Geochemical drivers of organic matter decomposition in the active layer of Arctic tundra

Monday, 15 December 2014
Elizabeth Herndon1,2, Taniya Roy Chowdhury2, Benjamin Mann2, David E Graham2, Stan D Wullschleger2, Baohua Gu2 and Liyuan Liang2, (1)Kent State University Kent Campus, Kent, OH, United States, (2)Oak Ridge National Laboratory, Oak Ridge, TN, United States
Arctic tundra soils store large quantities of organic carbon that are susceptible to decomposition and release to the atmosphere as CO2 and CH4. Decomposition rates are limited by cold temperatures and widespread anoxia; however, ongoing changes in soil temperature, thaw depth, and water saturation are expected to influence rates and pathways of organic matter decomposition. In order to predict greenhouse gas releases from high-latitude ecosystems, it is necessary to identify how geochemical factors (e.g. terminal electron acceptors, carbon substrates) influence CO2 and CH4 production in tundra soils. This study evaluates spatial patterns of aqueous geochemistry in the active layer of low- to high-centered polygons located at the Barrow Environmental Observatory in northern Alaska. Pore waters from saturated soils were low in sulfate and nitrate but contained abundant Fe which may serve a major terminal electron acceptor for anaerobic microbial metabolism. Relatively high concentrations of soluble Fe accumulated in the middle of the active layer near the boundary between the organic and mineral horizon, and we infer that Fe-oxide reduction and dissolution in the mineral horizon produced soluble Fe that diffused upwards and was stabilized by complexation with dissolved organic matter. Fe concentrations in the bulk soil were higher in organic than mineral horizons due to the presence of these organic-Fe complexes and Fe-oxide precipitates.

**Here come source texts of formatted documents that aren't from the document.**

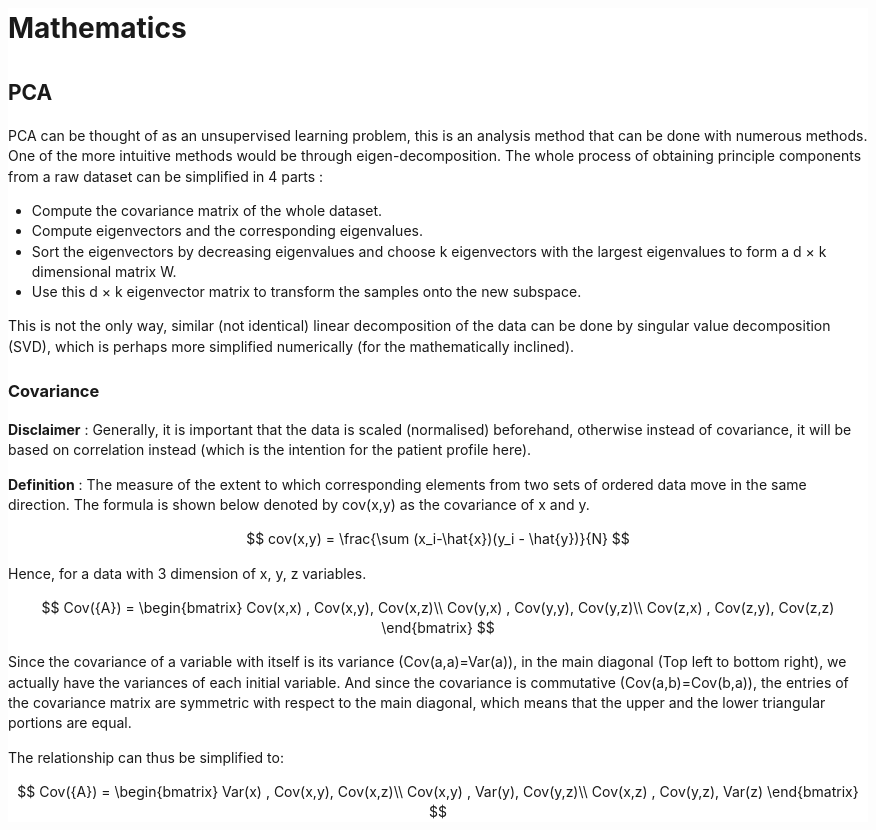 
# Mathematics
## PCA

PCA can be thought of as an unsupervised learning problem, this is an analysis method that can be done with numerous methods. One of the more intuitive methods would be through eigen-decomposition. The whole process of obtaining principle components from a raw dataset can be simplified in 4 parts :

- Compute the covariance matrix of the whole dataset.
- Compute eigenvectors and the corresponding eigenvalues.
- Sort the eigenvectors by decreasing eigenvalues and choose k eigenvectors with the largest eigenvalues to form a d × k dimensional matrix W.
- Use this d × k eigenvector matrix to transform the samples onto the new subspace.

This is not the only way, similar (not identical) linear decomposition of the data can be done by singular value decomposition (SVD), which is perhaps more simplified numerically (for the mathematically inclined).



### Covariance

**Disclaimer** : Generally, it is important that the data is scaled (normalised) beforehand, otherwise instead of covariance, it will be based on correlation instead (which is the intention for the patient profile here).

**Definition** : The measure of the extent to which corresponding elements from two sets of ordered data move in the same direction. The formula is shown below denoted by cov(x,y) as the covariance of x and y.

$$
cov(x,y) = \frac{\sum (x_i-\hat{x})(y_i - \hat{y})}{N}
$$

Hence, for a data with 3 dimension of x, y, z variables.

$$
Cov({A}) = \begin{bmatrix}
Cov(x,x) , Cov(x,y), Cov(x,z)\\
Cov(y,x) , Cov(y,y), Cov(y,z)\\
Cov(z,x) , Cov(z,y), Cov(z,z)
\end{bmatrix}
$$

Since the covariance of a variable with itself is its variance (Cov(a,a)=Var(a)), in the main diagonal (Top left to bottom right), we actually have the variances of each initial variable. And since the covariance is commutative (Cov(a,b)=Cov(b,a)), the entries of the covariance matrix are symmetric with respect to the main diagonal, which means that the upper and the lower triangular portions are equal.

The relationship can thus be simplified to:

$$
Cov({A}) = \begin{bmatrix}
Var(x) , Cov(x,y), Cov(x,z)\\
Cov(x,y) , Var(y), Cov(y,z)\\
Cov(x,z) , Cov(y,z), Var(z)
\end{bmatrix}
$$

Dissolved CH4 increased with increasing proportions of dissolved Fe(III) in saturated soils from transitional and low-centered polygons. The opposite trend was observed in drier soils from flat- and high-centered polygons where deeper oxidation fronts may inhibit methanogenesis. Using multiple spectroscopic and molecular methods (e.g. UV-Vis, Fourier transform infrared, ultrahigh resolution mass spectrometry), we also observed that pore waters from the middle of the active layer contained more aromatic organics than in mineral soils near the permafrost boundary, where pore waters were depleted but soils were enriched with aromatic organic moieties. The geochemical depth gradients we document for tundra soils influence organic matter degradation and are pertinent for understanding C dynamics as thaw depth and duration increase in high-latitude soils.